Records from a collection:
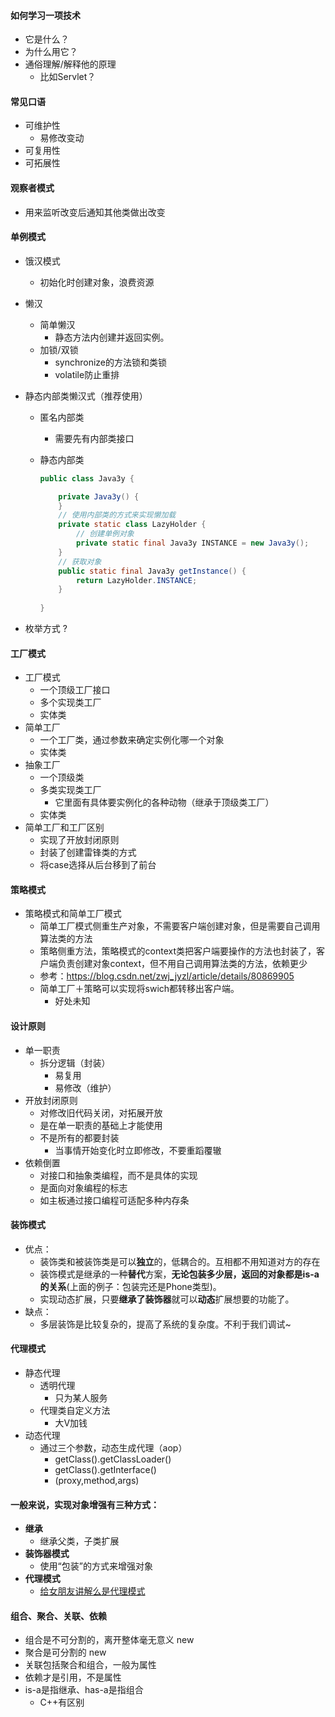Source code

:#### 如何学习一项技术

* 它是什么？
* 为什么用它？
* 通俗理解/解释他的原理
  * 比如Servlet？

#### 常见口语

* 可维护性
  * 易修改变动
* 可复用性
* 可拓展性

#### 观察者模式

* 用来监听改变后通知其他类做出改变

#### 单例模式

* 饿汉模式

  * 初始化时创建对象，浪费资源

* 懒汉

  * 简单懒汉
    * 静态方法内创建并返回实例。
  * 加锁/双锁
    * synchronize的方法锁和类锁
    * volatile防止重排

* 静态内部类懒汉式（推荐使用）

  * 匿名内部类

    * 需要先有内部类接口

  * 静态内部类

    ```java
    public class Java3y {
    
        private Java3y() {
        }
        // 使用内部类的方式来实现懒加载
        private static class LazyHolder {
            // 创建单例对象
            private static final Java3y INSTANCE = new Java3y();
        }
        // 获取对象
        public static final Java3y getInstance() {
            return LazyHolder.INSTANCE;
        }
        
    }
    ```

* 枚举方式 ?

#### 工厂模式 

* 工厂模式
  * 一个顶级工厂接口
  * 多个实现类工厂
  * 实体类
* 简单工厂
  * 一个工厂类，通过参数来确定实例化哪一个对象
  * 实体类
* 抽象工厂
  * 一个顶级类
  * 多类实现类工厂
    * 它里面有具体要实例化的各种动物（继承于顶级类工厂）
  * 实体类
* 简单工厂和工厂区别
  * 实现了开放封闭原则
  * 封装了创建雷锋类的方式
  * 将case选择从后台移到了前台

#### 策略模式

* 策略模式和简单工厂模式
  * 简单工厂模式侧重生产对象，不需要客户端创建对象，但是需要自己调用算法类的方法
  * 策略侧重方法，策略模式的context类把客户端要操作的方法也封装了，客户端负责创建对象context，但不用自己调用算法类的方法，依赖更少
  * 参考：https://blog.csdn.net/zwj_jyzl/article/details/80869905
  * 简单工厂＋策略可以实现将swich都转移出客户端。
    * 好处未知

#### 设计原则

* 单一职责
  * 拆分逻辑（封装）
    * 易复用
    * 易修改（维护）
* 开放封闭原则
  * 对修改旧代码关闭，对拓展开放
  * 是在单一职责的基础上才能使用
  * 不是所有的都要封装
    * 当事情开始变化时立即修改，不要重蹈覆辙
* 依赖倒置
  * 对接口和抽象类编程，而不是具体的实现
  * 是面向对象编程的标志
  * 如主板通过接口编程可适配多种内存条

#### 装饰模式

* 优点：
  - 装饰类和被装饰类是可以**独立**的，低耦合的。互相都不用知道对方的存在
  - 装饰模式是继承的一种**替代**方案，**无论包装多少层，返回的对象都是is-a的关系**(上面的例子：包装完还是Phone类型)。
  - 实现动态扩展，只要**继承了装饰器**就可以**动态**扩展想要的功能了。
* 缺点：
  - 多层装饰是比较复杂的，提高了系统的复杂度。不利于我们调试~

#### 代理模式

* 静态代理
  * 透明代理
    * 只为某人服务
  * 代理类自定义方法
    * 大V加钱
* 动态代理
  * 通过三个参数，动态生成代理（aop）
    * getClass().getClassLoader()
    * getClass().getInterface()
    * (proxy,method,args)

#### 一般来说，实现对象增强有三种方式：

- **继承**
  - 继承父类，子类扩展
- **装饰器模式**
  - 使用“包装”的方式来增强对象
- **代理模式**
  - [给女朋友讲解么是代理模式](https://mp.weixin.qq.com/s?__biz=MzI4Njg5MDA5NA==&mid=2247484222&idx=1&sn=5191aca33f7b331adaef11c5e07df468&chksm=ebd7423fdca0cb29cdc59b4c79afcda9a44b9206806d2212a1b807c9f5879674934c37c250a1#rd)

#### 组合、聚合、关联、依赖

* 组合是不可分割的，离开整体毫无意义 new
* 聚合是可分割的 new
* 关联包括聚合和组合，一般为属性
* 依赖才是引用，不是属性
* is-a是指继承、has-a是指组合
  * C++有区别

TASK DESCRIPTION: A verbatim copy of every record is to be produced, and pictures are to be excluded from it.

ANSWER TO THIS EXERCISE:
Source code

:#### 如何学习一项技术

* 它是什么？
* 为什么用它？
* 通俗理解/解释他的原理
  * 比如Servlet？

#### 常见口语

* 可维护性
  * 易修改变动
* 可复用性
* 可拓展性

#### 观察者模式

* 用来监听改变后通知其他类做出改变

#### 单例模式

* 饿汉模式

  * 初始化时创建对象，浪费资源

* 懒汉

  * 简单懒汉
    * 静态方法内创建并返回实例。
  * 加锁/双锁
    * synchronize的方法锁和类锁
    * volatile防止重排

* 静态内部类懒汉式（推荐使用）

  * 匿名内部类

    * 需要先有内部类接口

  * 静态内部类

    ```java
    public class Java3y {
    
        private Java3y() {
        }
        // 使用内部类的方式来实现懒加载
        private static class LazyHolder {
            // 创建单例对象
            private static final Java3y INSTANCE = new Java3y();
        }
        // 获取对象
        public static final Java3y getInstance() {
            return LazyHolder.INSTANCE;
        }
        
    }
    ```

* 枚举方式 ?

#### 工厂模式 

* 工厂模式
  * 一个顶级工厂接口
  * 多个实现类工厂
  * 实体类
* 简单工厂
  * 一个工厂类，通过参数来确定实例化哪一个对象
  * 实体类
* 抽象工厂
  * 一个顶级类
  * 多类实现类工厂
    * 它里面有具体要实例化的各种动物（继承于顶级类工厂）
  * 实体类
* 简单工厂和工厂区别
  * 实现了开放封闭原则
  * 封装了创建雷锋类的方式
  * 将case选择从后台移到了前台

#### 策略模式

* 策略模式和简单工厂模式
  * 简单工厂模式侧重生产对象，不需要客户端创建对象，但是需要自己调用算法类的方法
  * 策略侧重方法，策略模式的context类把客户端要操作的方法也封装了，客户端负责创建对象context，但不用自己调用算法类的方法，依赖更少
  * 参考：https://blog.csdn.net/zwj_jyzl/article/details/80869905
  * 简单工厂＋策略可以实现将swich都转移出客户端。
    * 好处未知

#### 设计原则

* 单一职责
  * 拆分逻辑（封装）
    * 易复用
    * 易修改（维护）
* 开放封闭原则
  * 对修改旧代码关闭，对拓展开放
  * 是在单一职责的基础上才能使用
  * 不是所有的都要封装
    * 当事情开始变化时立即修改，不要重蹈覆辙
* 依赖倒置
  * 对接口和抽象类编程，而不是具体的实现
  * 是面向对象编程的标志
  * 如主板通过接口编程可适配多种内存条

#### 装饰模式

* 优点：
  - 装饰类和被装饰类是可以**独立**的，低耦合的。互相都不用知道对方的存在
  - 装饰模式是继承的一种**替代**方案，**无论包装多少层，返回的对象都是is-a的关系**(上面的例子：包装完还是Phone类型)。
  - 实现动态扩展，只要**继承了装饰器**就可以**动态**扩展想要的功能了。
* 缺点：
  - 多层装饰是比较复杂的，提高了系统的复杂度。不利于我们调试~

#### 代理模式

* 静态代理
  * 透明代理
    * 只为某人服务
  * 代理类自定义方法
    * 大V加钱
* 动态代理
  * 通过三个参数，动态生成代理（aop）
    * getClass().getClassLoader()
    * getClass().getInterface()
    * (proxy,method,args)

#### 一般来说，实现对象增强有三种方式：

- **继承**
  - 继承父类，子类扩展
- **装饰器模式**
  - 使用“包装”的方式来增强对象
- **代理模式**
  - [给女朋友讲解么是代理模式](https://mp.weixin.qq.com/s?__biz=MzI4Njg5MDA5NA==&mid=2247484222&idx=1&sn=5191aca33f7b331adaef11c5e07df468&chksm=ebd7423fdca0cb29cdc59b4c79afcda9a44b9206806d2212a1b807c9f5879674934c37c250a1#rd)

#### 组合、聚合、关联、依赖

* 组合是不可分割的，离开整体毫无意义 new
* 聚合是可分割的 new
* 关联包括聚合和组合，一般为属性
* 依赖才是引用，不是属性
* is-a是指继承、has-a是指组合
  * C++有区别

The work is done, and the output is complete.